Vice-Chancellor of the University of Auckland
- In office 1971–1994
- Preceded by: Kenneth John Maidment
- Succeeded by: Kit Carson

Personal details
- Born: Colin James Maiden 5 May 1933 Auckland, New Zealand
- Died: 31 July 2024 (aged 91)
- Spouse: Jenefor Mary Rowe ​ ​(m. 1957; died 2022)​
- Education: Auckland University College Exeter College, Oxford
- Fields: Hypervelocity flight
- Workplaces: Canadian Armament Research and Development Establishment Auckland University College General Motors Research Laboratories
- Thesis: The effect of temperature on the static and dynamic strength properties of materials (1957)

= Colin Maiden =

New Zealand academic and businessman (1933–2024)

Sir Colin James Maiden (5 May 1933 – 31 July 2024) was a New Zealand mechanical engineer, university administrator and company director.

==Biography==
Maiden was born in Auckland on 5 May 1933, the son of Henry Arnold Maiden and Lorna Maiden (née Richardson). He was educated at Auckland Grammar School where he played in the school's 1st XV rugby union team. He then attended Auckland University College completing a Bachelor and Master of Engineering, graduating with the latter degree in 1956. In 1955 he was awarded a Rhodes Scholarship to attend Exeter College, Oxford, where he completed his doctorate in 1957. While at Oxford, Maiden was awarded a tennis Blue.

In 1957, Maiden married Jenefor Mary Rowe, and the couple went on to have four children.

Maiden then took up a research post at the Canadian Armament Research and Development Establishment in Quebec, where he investigated the flight of high-velocity projectiles into space.
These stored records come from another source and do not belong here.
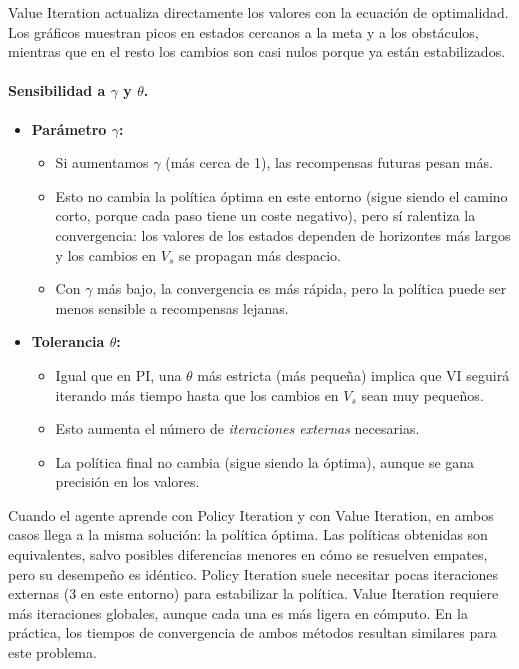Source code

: \documentclass[a4paper,12pt]{article}
\begin{document}
Value Iteration actualiza directamente los valores con la ecuación de optimalidad.  
Los gráficos muestran picos en estados cercanos a la meta y a los obstáculos, mientras que en el resto los cambios son casi nulos porque ya están estabilizados.

\paragraph{Sensibilidad a $\gamma$ y $\theta$.}
\begin{itemize}
    \item \textbf{Parámetro $\gamma$:}
    \begin{itemize}
        \item Si aumentamos $\gamma$ (más cerca de 1), las recompensas futuras pesan más.
        \item Esto no cambia la política óptima en este entorno (sigue siendo el camino corto, porque cada paso tiene un coste negativo), pero sí ralentiza la convergencia: los valores de los estados dependen de horizontes más largos y los cambios en $V_s$ se propagan más despacio.
        \item Con $\gamma$ más bajo, la convergencia es más rápida, pero la política puede ser menos sensible a recompensas lejanas.
    \end{itemize}
    \item \textbf{Tolerancia $\theta$:}
    \begin{itemize}
        \item Igual que en PI, una $\theta$ más estricta (más pequeña) implica que VI seguirá iterando más tiempo hasta que los cambios en $V_s$ sean muy pequeños.
        \item Esto aumenta el número de \emph{iteraciones externas} necesarias.
        \item La política final no cambia (sigue siendo la óptima), aunque se gana precisión en los valores.
    \end{itemize}
\end{itemize}

Cuando el agente aprende con Policy Iteration y con Value Iteration, en ambos casos llega a la misma solución: la política óptima.
Las políticas obtenidas son equivalentes, salvo posibles diferencias menores en cómo se resuelven empates, pero su desempeño es idéntico.
Policy Iteration suele necesitar pocas iteraciones externas (3 en este entorno) para estabilizar la política.
Value Iteration requiere más iteraciones globales, aunque cada una es más ligera en cómputo.
En la práctica, los tiempos de convergencia de ambos métodos resultan similares para este problema.
\end{document}
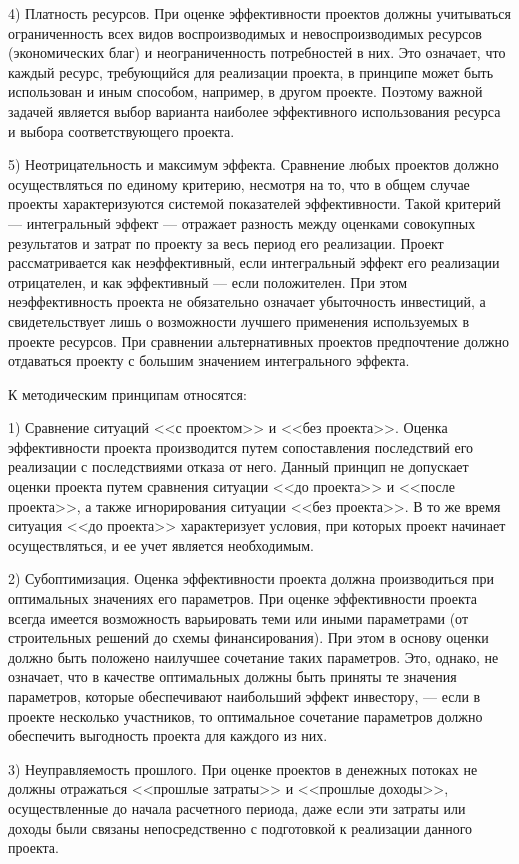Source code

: 4) Платность ресурсов.
При оценке эффективности проектов должны учитываться ограниченность всех видов воспроизводимых и невоспроизводимых ресурсов (экономических благ) и неограниченность потребностей в них.
Это означает, что каждый ресурс, требующийся для реализации проекта, в принципе может быть использован и иным способом, например, в другом проекте.
Поэтому важной задачей является выбор варианта наиболее эффективного использования ресурса и выбора соответствующего проекта.

5) Неотрицательность и максимум эффекта.
Сравнение любых проектов должно осуществляться по единому критерию, несмотря на то, что в общем случае проекты характеризуются системой показателей эффективности.
Такой критерий --- интегральный эффект --- отражает разность между оценками совокупных результатов и затрат по проекту за весь период его реализации.
Проект рассматривается как неэффективный, если интегральный эффект его реализации отрицателен, и как эффективный --- если положителен.
При этом неэффективность проекта не обязательно означает убыточность инвестиций, а свидетельствует лишь о возможности лучшего применения используемых в проекте ресурсов.
При сравнении альтернативных проектов предпочтение должно отдаваться проекту с большим значением интегрального эффекта.

К методическим принципам относятся:

1) Сравнение ситуаций <<с проектом>> и <<без проекта>>.
Оценка эффективности проекта производится путем сопоставления последствий его реализации с последствиями отказа от него.
Данный принцип не допускает оценки проекта путем сравнения ситуации <<до проекта>> и <<после проекта>>, а также игнорирования ситуации <<без проекта>>.
В то же время ситуация <<до проекта>> характеризует условия, при которых проект начинает осуществляться, и ее учет является необходимым.

2) Субоптимизация.
Оценка эффективности проекта должна производиться при оптимальных значениях его параметров.
При оценке эффективности проекта всегда имеется возможность варьировать теми или иными параметрами (от строительных решений до схемы финансирования).
При этом в основу оценки должно быть положено наилучшее сочетание таких параметров.
Это, однако, не означает, что в качестве оптимальных должны быть приняты те значения параметров, которые обеспечивают наибольший эффект инвестору, --- если в проекте несколько участников, то оптимальное сочетание параметров должно обеспечить выгодность проекта для каждого из них.

3) Неуправляемость прошлого.
При оценке проектов в денежных потоках не должны отражаться <<прошлые затраты>> и <<прошлые доходы>>, осуществленные до начала расчетного периода, даже если эти затраты или доходы были связаны непосредственно с подготовкой к реализации данного проекта.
In 1960 he returned to the School of Engineering at Auckland, and a senior lectureship in mechanical engineering. However, after a year he moved to the General Motors (GM) defence division in Santa Barbara, California, to research hypervelocity flight, and in 1966 he was appointed head of GM's metal-forming and die department in Detroit.

He then served as vice chancellor of the University of Auckland from 1971 to 1994. At his appointment he was the youngest vice chancellor in the Commonwealth, and by the time he left the post he was the longest serving Commonwealth vice chancellor. During this period he served on a number of New Zealand government committees, including the Energy Research and Development Committee and the Liquid Fuels Trust Board.

Following his retirement as vice chancellor, Maiden held directorships of many leading New Zealand companies including Fisher & Paykel Healthcare, DB Breweries, Mason Industries, Farmers Trading Company, Progressive Enterprises, ANZ Banking Group, Foodland Associated, New Zealand Steel, Winstone, Wilkins & Davies, National Insurance, Tower Corporation, and Independent Newspapers.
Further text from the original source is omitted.